The word "textsc" appears in some lines of the entries. Say how many, and give nothing but the number.

• • • • • • •

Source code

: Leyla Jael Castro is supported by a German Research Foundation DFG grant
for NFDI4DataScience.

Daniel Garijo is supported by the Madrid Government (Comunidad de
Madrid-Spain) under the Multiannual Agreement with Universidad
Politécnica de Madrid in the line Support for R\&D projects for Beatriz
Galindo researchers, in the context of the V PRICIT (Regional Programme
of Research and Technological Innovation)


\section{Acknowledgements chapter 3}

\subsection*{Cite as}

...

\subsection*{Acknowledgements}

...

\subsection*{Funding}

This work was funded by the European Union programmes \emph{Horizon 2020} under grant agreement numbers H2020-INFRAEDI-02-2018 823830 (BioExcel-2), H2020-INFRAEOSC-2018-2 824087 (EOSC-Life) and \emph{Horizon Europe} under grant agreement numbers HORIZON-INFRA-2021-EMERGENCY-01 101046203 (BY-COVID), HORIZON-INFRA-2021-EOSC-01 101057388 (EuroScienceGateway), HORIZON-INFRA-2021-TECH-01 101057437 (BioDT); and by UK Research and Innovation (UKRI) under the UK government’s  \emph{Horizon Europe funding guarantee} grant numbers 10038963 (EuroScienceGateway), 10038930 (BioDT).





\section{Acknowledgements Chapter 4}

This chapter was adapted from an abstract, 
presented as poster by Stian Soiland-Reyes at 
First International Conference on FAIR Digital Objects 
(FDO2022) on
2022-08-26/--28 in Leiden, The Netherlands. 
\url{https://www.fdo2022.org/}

• • • • • • •

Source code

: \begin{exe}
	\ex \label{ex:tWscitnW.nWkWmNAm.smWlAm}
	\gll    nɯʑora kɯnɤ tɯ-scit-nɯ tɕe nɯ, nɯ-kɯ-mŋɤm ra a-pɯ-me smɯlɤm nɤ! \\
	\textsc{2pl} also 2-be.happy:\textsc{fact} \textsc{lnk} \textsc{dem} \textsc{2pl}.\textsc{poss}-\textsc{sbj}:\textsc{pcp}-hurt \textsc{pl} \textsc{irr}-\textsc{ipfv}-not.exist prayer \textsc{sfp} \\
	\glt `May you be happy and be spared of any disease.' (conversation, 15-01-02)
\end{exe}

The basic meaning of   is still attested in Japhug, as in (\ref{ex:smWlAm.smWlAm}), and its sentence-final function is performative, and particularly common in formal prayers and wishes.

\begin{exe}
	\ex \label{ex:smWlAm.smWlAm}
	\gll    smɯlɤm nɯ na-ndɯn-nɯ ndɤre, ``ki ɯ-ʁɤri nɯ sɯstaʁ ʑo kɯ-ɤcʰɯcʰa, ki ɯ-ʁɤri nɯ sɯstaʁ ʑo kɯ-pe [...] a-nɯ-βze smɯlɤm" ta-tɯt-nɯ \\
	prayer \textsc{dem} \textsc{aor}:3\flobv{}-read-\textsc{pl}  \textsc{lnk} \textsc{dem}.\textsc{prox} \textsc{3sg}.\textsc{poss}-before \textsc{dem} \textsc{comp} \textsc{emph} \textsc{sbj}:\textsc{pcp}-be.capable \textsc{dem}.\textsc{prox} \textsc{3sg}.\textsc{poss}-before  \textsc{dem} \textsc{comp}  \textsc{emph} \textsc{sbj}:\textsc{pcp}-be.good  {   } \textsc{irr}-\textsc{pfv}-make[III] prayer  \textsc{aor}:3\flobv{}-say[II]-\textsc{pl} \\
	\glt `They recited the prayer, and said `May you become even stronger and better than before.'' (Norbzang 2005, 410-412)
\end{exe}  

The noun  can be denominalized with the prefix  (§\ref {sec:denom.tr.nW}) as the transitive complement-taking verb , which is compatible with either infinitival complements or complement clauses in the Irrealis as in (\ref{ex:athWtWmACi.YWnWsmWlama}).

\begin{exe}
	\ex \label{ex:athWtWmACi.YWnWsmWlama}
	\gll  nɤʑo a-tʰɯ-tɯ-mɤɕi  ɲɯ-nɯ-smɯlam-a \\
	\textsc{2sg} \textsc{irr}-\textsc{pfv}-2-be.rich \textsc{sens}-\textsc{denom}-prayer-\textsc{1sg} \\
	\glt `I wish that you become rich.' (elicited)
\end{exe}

• • • • • • •

### OUTPUT BELOW
3